Checking first record for duplicate columns...

All keys in first record:
  - main_category
  - title
  - average_rating
  - rating_number
  - features
  - description
  - price
  - images
  - videos
  - store
  - categories
  - details
  - parent_asin
  - bought_together


In [7]:
# ============================================================================
# 2. LOAD METADATA
# ============================================================================

# Path to your metadata file
metadata_path = r"C:\Users\shafe\OneDrive\Desktop\ecommerce-intelligence\data\raw\meta_Electronics.jsonl.gz"

print(f"\n📂 Loading metadata from: {metadata_path}")

# Check if file exists
if not os.path.exists(metadata_path):
    print(f"\n⚠ Metadata file not found at: {metadata_path}")
    print("\nExpected metadata file locations:")
    print("  - meta_Electronics.jsonl.gz")
    print("  - meta_Electronics.json.gz")
    print("\nPlease verify the filename and update the path above.")
else:
    # Strategy: Load line by line and manually parse to avoid duplicate column issue
    # First, try with multiLine=False to treat each line independently
    try:
        df_meta = spark.read.option("mode", "PERMISSIVE") \
                            .option("columnNameOfCorruptRecord", "_corrupt_record") \
                            .option("multiLine", "false") \
                            .json(metadata_path)
        print("✓ Metadata loaded successfully (standard mode)")
    except Exception as e:
        print(f"⚠ Standard load failed: {str(e)[:100]}")
        print("\nTrying alternative approach: sampling schema from subset...")
        
        # Alternative: Read a small sample to infer schema, then apply it
        # This can help avoid duplicate column issues in malformed records
        from pyspark.sql.types import StructType, StructField, StringType, DoubleType, IntegerType, ArrayType
        
        # Define a manual schema for the key columns we care about
        # This bypasses Spark's automatic schema inference which is causing the duplicate
        schema = StructType([
            StructField("parent_asin", StringType(), True),
            StructField("main_category", StringType(), True),
            StructField("title", StringType(), True),
            StructField("average_rating", DoubleType(), True),
            StructField("rating_number", IntegerType(), True),
            StructField("features", ArrayType(StringType()), True),
            StructField("description", ArrayType(StringType()), True),
            StructField("price", StringType(), True),
            StructField("store", StringType(), True),
            StructField("categories", ArrayType(StringType()), True),
            StructField("details", StringType(), True),  # May be dict, we'll parse later
            StructField("bought_together", ArrayType(StringType()), True),
            StructField("images", ArrayType(StringType()), True),
            StructField("videos", ArrayType(StringType()), True),
            StructField("subtitle", StringType(), True),
            StructField("author", StringType(), True),
        ])
        
        # Load with manual schema (ignores extra/problematic columns)
        df_meta = spark.read.option("mode", "PERMISSIVE") \
                            .schema(schema) \
                            .json(metadata_path)
        
        print("✓ Metadata loaded with manual schema (ignored problematic columns)")
    
    print(f"  Total products: {df_meta.count():,}")

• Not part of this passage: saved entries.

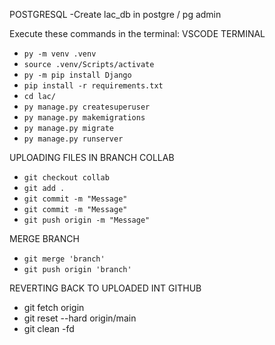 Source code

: 

POSTGRESQL
-Create lac_db in postgre / pg admin

Execute these commands in the terminal:
VSCODE TERMINAL
- `py -m venv .venv`
- `source .venv/Scripts/activate`
- `py -m pip install Django`
- `pip install -r requirements.txt`
- `cd lac/`
- `py manage.py createsuperuser`
- `py manage.py makemigrations`
- `py manage.py migrate`
- `py manage.py runserver`


UPLOADING FILES IN BRANCH COLLAB

- `git checkout collab`
- `git add .`
- `git commit -m "Message"`
- `git commit -m "Message"`
- `git push origin -m "Message"`

MERGE BRANCH
- `git merge 'branch'`
- `git push origin 'branch'`

REVERTING BACK TO UPLOADED INT GITHUB
- git fetch origin
- git reset --hard origin/main
- git clean -fd
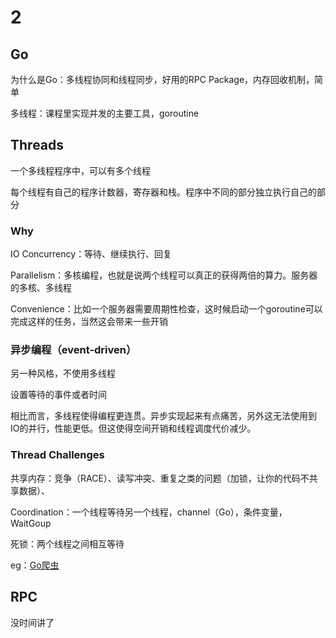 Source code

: # 2

## Go

为什么是Go：多线程协同和线程同步，好用的RPC Package，内存回收机制，简单

多线程：课程里实现并发的主要工具，goroutine



## Threads

一个多线程程序中，可以有多个线程

每个线程有自己的程序计数器，寄存器和栈。程序中不同的部分独立执行自己的部分

### Why

IO Concurrency：等待、继续执行、回复

Parallelism：多核编程，也就是说两个线程可以真正的获得两倍的算力。服务器的多核、多线程

Convenience：比如一个服务器需要周期性检查，这时候启动一个goroutine可以完成这样的任务，当然这会带来一些开销



### 异步编程（event-driven）

另一种风格，不使用多线程

设置等待的事件或者时间

相比而言，多线程使得编程更连贯。异步实现起来有点痛苦，另外这无法使用到IO的并行，性能更低。但这使得空间开销和线程调度代价减少。



### Thread Challenges

共享内存：竞争（RACE）、读写冲突、重复之类的问题（加锁，让你的代码不共享数据）、

Coordination：一个线程等待另一个线程，channel（Go），条件变量，WaitGoup

死锁：两个线程之间相互等待

eg：[Go爬虫](../go/crawler.go)



## RPC

没时间讲了







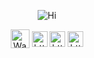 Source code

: <p align="center"><img src="https://wasi0013.files.wordpress.com/2022/06/wasi0013.gif" alt="Hi"> </p>
<p align="center">
  <a href="https://wasi0013.com/blog" target="blank"><img align="center" src="https://wasi0013.files.wordpress.com/2022/01/wasi0013_logo.png?w=1313" alt="Wasi" height="30" width="30" /></a>
  <a href="https://twitter.com/wasi0013" target="blank"><img align="center" src="https://simpleicons.org/icons/twitter.svg" alt="https://twitter.com/wasi0013" height="25" width="25" /></a>
  <a href="https://linkedin.com/in/wasi0013" target="blank"><img align="center" src="https://simpleicons.org/icons/linkedin.svg" alt="https://linkedin.com/in/wasi0013" height="25" width="25" /></a>
  <a href="https://fb.com/WasiMohammedAbdullah" target="blank"><img align="center" src="https://simpleicons.org/icons/facebook.svg" alt="https://fb.com/WasiMohammedAbdullah" height="25" width="25" /></a>
</p>
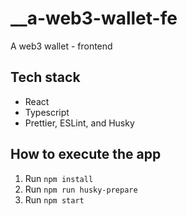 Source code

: # \_\_a-web3-wallet-fe

A web3 wallet - frontend

## Tech stack

- React
- Typescript
- Prettier, ESLint, and Husky

## How to execute the app

1. Run `npm install`
2. Run `npm run husky-prepare`
3. Run `npm start`

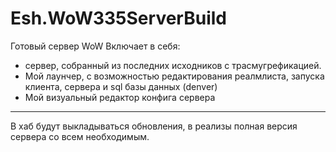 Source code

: # Esh.WoW335ServerBuild

Готовый сервер WoW 
Включает в себя:
* сервер, собранный из последних исходников с трасмугрефикацией.
* Мой лаунчер, с возможностью редактирования реалмлиста, запуска клиента, сервера и sql базы данных (denver)
* Мой визуальный редактор конфига сервера

------------------------------------------------------------------------------------------------------------------------------
В хаб будут выкладываться обновления, в реализы полная версия сервера со всем необходимым.
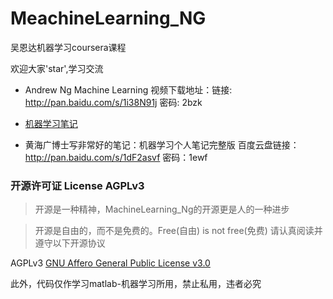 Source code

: # MeachineLearning_NG
吴恩达机器学习coursera课程

欢迎大家'star',学习交流

* Andrew Ng Machine Learning 视频下载地址：链接: http://pan.baidu.com/s/1i38N91j 密码: 2bzk

* [机器学习笔记](./机器学习个人笔记完整版v4.3.pdf)

* 黄海广博士写非常好的笔记：机器学习个人笔记完整版
百度云盘链接：http://pan.baidu.com/s/1dF2asvf 密码：1ewf

### 开源许可证 License AGPLv3

>开源是一种精神，MachineLearning_Ng的开源更是人的一种进步

>开源是自由的，而不是免费的。Free(自由) is not free(免费)
请认真阅读并遵守以下开源协议

AGPLv3 [GNU Affero General Public License v3.0](https://github.com/HuangCongQing/MachineLearning_Ng/blob/master/LICENSE)

此外，代码仅作学习matlab-机器学习所用，禁止私用，违者必究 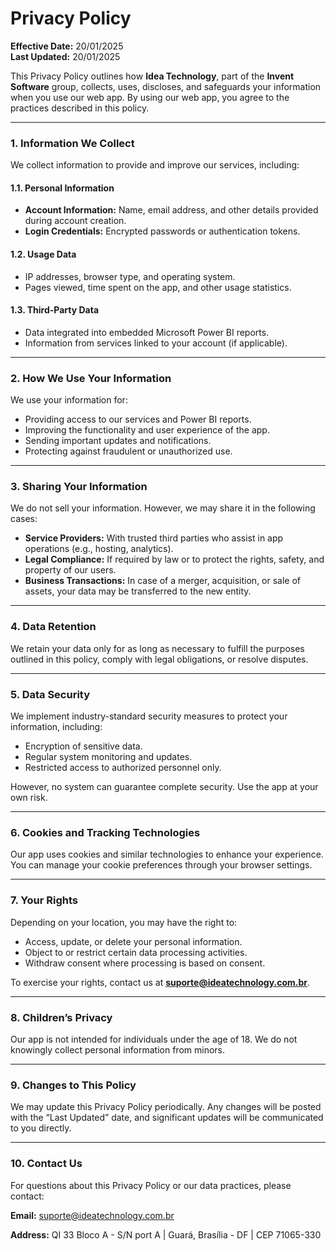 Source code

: # **Privacy Policy**  

**Effective Date:** 20/01/2025  
**Last Updated:** 20/01/2025

This Privacy Policy outlines how **Idea Technology**, part of the **Invent Software** group, collects, uses, discloses, and safeguards your information when you use our web app. By using our web app, you agree to the practices described in this policy.  

---

### **1. Information We Collect**  
We collect information to provide and improve our services, including:  

#### 1.1. **Personal Information**  
- **Account Information:** Name, email address, and other details provided during account creation.  
- **Login Credentials:** Encrypted passwords or authentication tokens.  

#### 1.2. **Usage Data**  
- IP addresses, browser type, and operating system.  
- Pages viewed, time spent on the app, and other usage statistics.  

#### 1.3. **Third-Party Data**  
- Data integrated into embedded Microsoft Power BI reports.  
- Information from services linked to your account (if applicable).  

---

### **2. How We Use Your Information**  
We use your information for:  
- Providing access to our services and Power BI reports.  
- Improving the functionality and user experience of the app.  
- Sending important updates and notifications.  
- Protecting against fraudulent or unauthorized use.  

---

### **3. Sharing Your Information**  
We do not sell your information. However, we may share it in the following cases:  
- **Service Providers:** With trusted third parties who assist in app operations (e.g., hosting, analytics).  
- **Legal Compliance:** If required by law or to protect the rights, safety, and property of our users.  
- **Business Transactions:** In case of a merger, acquisition, or sale of assets, your data may be transferred to the new entity.  

---

### **4. Data Retention**  
We retain your data only for as long as necessary to fulfill the purposes outlined in this policy, comply with legal obligations, or resolve disputes.  

---

### **5. Data Security**  
We implement industry-standard security measures to protect your information, including:  
- Encryption of sensitive data.  
- Regular system monitoring and updates.  
- Restricted access to authorized personnel only.  

However, no system can guarantee complete security. Use the app at your own risk.  

---

### **6. Cookies and Tracking Technologies**  
Our app uses cookies and similar technologies to enhance your experience. You can manage your cookie preferences through your browser settings.  

---

### **7. Your Rights**  
Depending on your location, you may have the right to:  
- Access, update, or delete your personal information.  
- Object to or restrict certain data processing activities.  
- Withdraw consent where processing is based on consent.  

To exercise your rights, contact us at **suporte@ideatechnology.com.br**.  

---

### **8. Children’s Privacy**  
Our app is not intended for individuals under the age of 18. We do not knowingly collect personal information from minors.  

---

### **9. Changes to This Policy**  
We may update this Privacy Policy periodically. Any changes will be posted with the “Last Updated” date, and significant updates will be communicated to you directly.  

---

### **10. Contact Us**  
For questions about this Privacy Policy or our data practices, please contact:  

**Email:** suporte@ideatechnology.com.br  

**Address:** QI 33 Bloco A - S/N port A | Guará, Brasília - DF | CEP 71065-330 
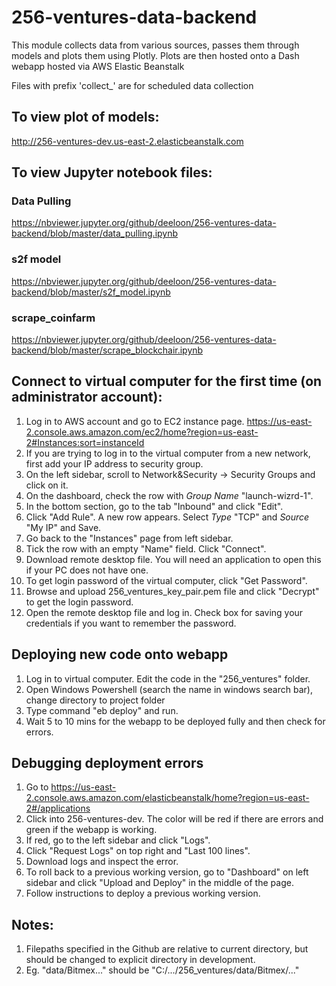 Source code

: # 256-ventures-data-backend
This module collects data from various sources, passes them through models and plots them using Plotly. 
Plots are then hosted onto a Dash webapp hosted via AWS Elastic Beanstalk

Files with prefix 'collect_' are for scheduled data collection

## To view plot of models:
http://256-ventures-dev.us-east-2.elasticbeanstalk.com

## To view Jupyter notebook files:
### Data Pulling
https://nbviewer.jupyter.org/github/deeloon/256-ventures-data-backend/blob/master/data_pulling.ipynb

### s2f model
https://nbviewer.jupyter.org/github/deeloon/256-ventures-data-backend/blob/master/s2f_model.ipynb

### scrape_coinfarm
https://nbviewer.jupyter.org/github/deeloon/256-ventures-data-backend/blob/master/scrape_blockchair.ipynb


## Connect to virtual computer for the first time (on administrator account):
1. Log in to AWS account and go to EC2 instance page. https://us-east-2.console.aws.amazon.com/ec2/home?region=us-east-2#Instances:sort=instanceId
2. If you are trying to log in to the virtual computer from a new network, first add your IP address to security group.
3. On the left sidebar, scroll to Network&Security -> Security Groups and click on it.
4. On the dashboard, check the row with *Group Name* "launch-wizrd-1".
5. In the bottom section, go to the tab "Inbound" and click "Edit".
6. Click "Add Rule". A new row appears. Select *Type* "TCP" and *Source* "My IP" and Save.
7. Go back to the "Instances" page from left sidebar.
8. Tick the row with an empty "Name" field. Click "Connect".
9. Download remote desktop file. You will need an application to open this if your PC does not have one.
10. To get login password of the virtual computer, click "Get Password". 
11. Browse and upload 256_ventures_key_pair.pem file and click "Decrypt" to get the login password. 
12. Open the remote desktop file and log in. Check box for saving your credentials if you want to remember the password. 

## Deploying new code onto webapp
1. Log in to virtual computer. Edit the code in the "256_ventures" folder.
2. Open Windows Powershell (search the name in windows search bar), change directory to project folder
3. Type command "eb deploy" and run.
3. Wait 5 to 10 mins for the webapp to be deployed fully and then check for errors.

## Debugging deployment errors
1. Go to https://us-east-2.console.aws.amazon.com/elasticbeanstalk/home?region=us-east-2#/applications
2. Click into 256-ventures-dev. The color will be red if there are errors and green if the webapp is working.
3. If red, go to the left sidebar and click "Logs".
4. Click "Request Logs" on top right and "Last 100 lines".
5. Download logs and inspect the error.
6. To roll back to a previous working version, go to "Dashboard" on left sidebar and click "Upload and Deploy" in the middle of the page.
7. Follow instructions to deploy a previous working version.

## Notes:
1. Filepaths specified in the Github are relative to current directory, but should be changed to explicit directory in development.
2. Eg. "data/Bitmex..." should be "C:/.../256_ventures/data/Bitmex/..." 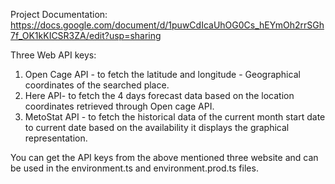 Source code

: Project Documentation: https://docs.google.com/document/d/1puwCdIcaUhOG0Cs_hEYmOh2rrSGh7f_OK1kKICSR3ZA/edit?usp=sharing

Three Web API keys:
1. Open Cage API - to fetch the latitude and longitude - Geographical coordinates of the searched place.
2. Here API- to fetch the 4 days forecast data based on the location coordinates retrieved through Open cage API.
3. MetoStat API - to fetch the historical data of the current month start date to current date based on the availability it displays the graphical representation.

You can get the API keys from the above mentioned three website and can be used in the environment.ts and environment.prod.ts files.
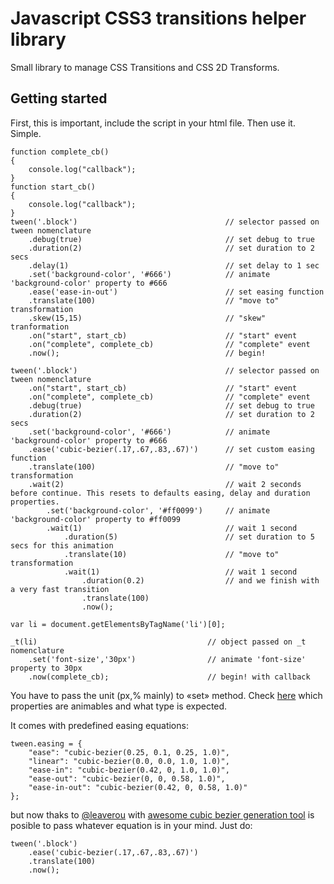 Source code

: # Javascript CSS3 transitions helper library
Small library to manage CSS Transitions and CSS 2D Transforms.

## Getting started

First, this is important, include the script in your html file.
Then use it. Simple.
	
	function complete_cb()
	{
		console.log("callback");
	}
	function start_cb()
	{
		console.log("callback");
	}
	tween('.block')									// selector passed on tween nomenclature
		.debug(true) 								// set debug to true
		.duration(2)								// set duration to 2 secs
		.delay(1)									// set delay to 1 sec
  		.set('background-color', '#666')			// animate 'background-color' property to #666
  		.ease('ease-in-out')						// set easing function
  		.translate(100)								// "move to" transformation
  		.skew(15,15)								// "skew" tranformation
  		.on("start", start_cb)						// "start" event
		.on("complete", complete_cb)				// "complete" event
  		.now();										// begin!

  	tween('.block')									// selector passed on tween nomenclature
		.on("start", start_cb)						// "start" event
		.on("complete", complete_cb)				// "complete" event
		.debug(true)								// set debug to true
		.duration(2)								// set duration to 2 secs
  		.set('background-color', '#666')			// animate 'background-color' property to #666
  		.ease('cubic-bezier(.17,.67,.83,.67)')		// set custom easing function
  		.translate(100)								// "move to" transformation
  		.wait(2)									// wait 2 seconds before continue. This resets to defaults easing, delay and duration properties.
  			.set('background-color', '#ff0099')		// animate 'background-color' property to #ff0099
  			.wait(1)								// wait 1 second
  				.duration(5)						// set duration to 5 secs for this animation
  				.translate(10)						// "move to" transformation
  				.wait(1)							// wait 1 second
  					.duration(0.2)					// and we finish with a very fast transition
  					.translate(100)
  					.now();

  	var li = document.getElementsByTagName('li')[0];

  	_t(li)										// object passed on _t nomenclature
  		.set('font-size','30px')				// animate 'font-size' property to 30px
  		.now(complete_cb);						// begin! with callback

You have to pass the unit (px,% mainly) to «set» method. Check [here](http://www.w3.org/TR/css3-transitions/#animatable-css) which properties are animables and what type is expected.

It comes with predefined easing equations:
	
	tween.easing = {
		"ease": "cubic-bezier(0.25, 0.1, 0.25, 1.0)",
		"linear": "cubic-bezier(0.0, 0.0, 1.0, 1.0)",
		"ease-in": "cubic-bezier(0.42, 0, 1.0, 1.0)",
		"ease-out": "cubic-bezier(0, 0, 0.58, 1.0)",
		"ease-in-out": "cubic-bezier(0.42, 0, 0.58, 1.0)"
	};

but now thaks to [@leaverou](http://twitter.com/#!/leaverou) with [awesome cubic bezier generation tool](http://cubic-bezier.com/) is posible to pass whatever equation is in your mind. Just do:

	tween('.block')
		.ease('cubic-bezier(.17,.67,.83,.67)')
		.translate(100)
		.now();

📂 Loading metadata from: C:\Users\shafe\OneDrive\Desktop\ecommerce-intelligence\data\raw\meta_Electronics.jsonl.gz
⚠ Standard load failed: [COLUMN_ALREADY_EXISTS] The column `alert type` already exists. Consider to choose another name or r

Trying alternative approach: sampling schema from subset...
✓ Metadata loaded with manual schema (ignored problematic columns)
  Total products: 1,610,012


In [9]:
    # ========================================================================
    # 3. EXPLORE METADATA SCHEMA
    # ========================================================================
    
    print("\n" + "="*80)
    print("METADATA SCHEMA")
    print("="*80)
    
    df_meta.printSchema()
    
    # Check available columns
    print("\nAvailable metadata columns:")
    for col_name in df_meta.columns:
        print(f"  - {col_name}")


METADATA SCHEMA
root
 |-- parent_asin: string (nullable = true)
 |-- main_category: string (nullable = true)
 |-- title: string (nullable = true)
 |-- average_rating: double (nullable = true)
 |-- rating_number: integer (nullable = true)
 |-- features: array (nullable = true)
 |    |-- element: string (containsNull = true)
 |-- description: array (nullable = true)
 |    |-- element: string (containsNull = true)
 |-- price: string (nullable = true)
 |-- store: string (nullable = true)
 |-- categories: array (nullable = true)
 |    |-- element: string (containsNull = true)
 |-- details: string (nullable = true)
 |-- bought_together: array (nullable = true)
 |    |-- element: string (containsNull = true)
 |-- images: array (nullable = true)
 |    |-- element: string (containsNull = true)
 |-- videos: array (nullable = true)
 |    |-- element: string (containsNull = true)
 |-- subtitle: string (nullable = true)
 |-- author: string (nullable = true)


Available metadata columns:
  - parent

In [10]:
# ========================================================================
# 4. METADATA QUALITY CHECK
# ========================================================================

print("\n" + "="*80)
print("METADATA COMPLETENESS")
print("="*80)

total_products = df_meta.count()

print(f"\nTotal products in metadata: {total_products:,}\n")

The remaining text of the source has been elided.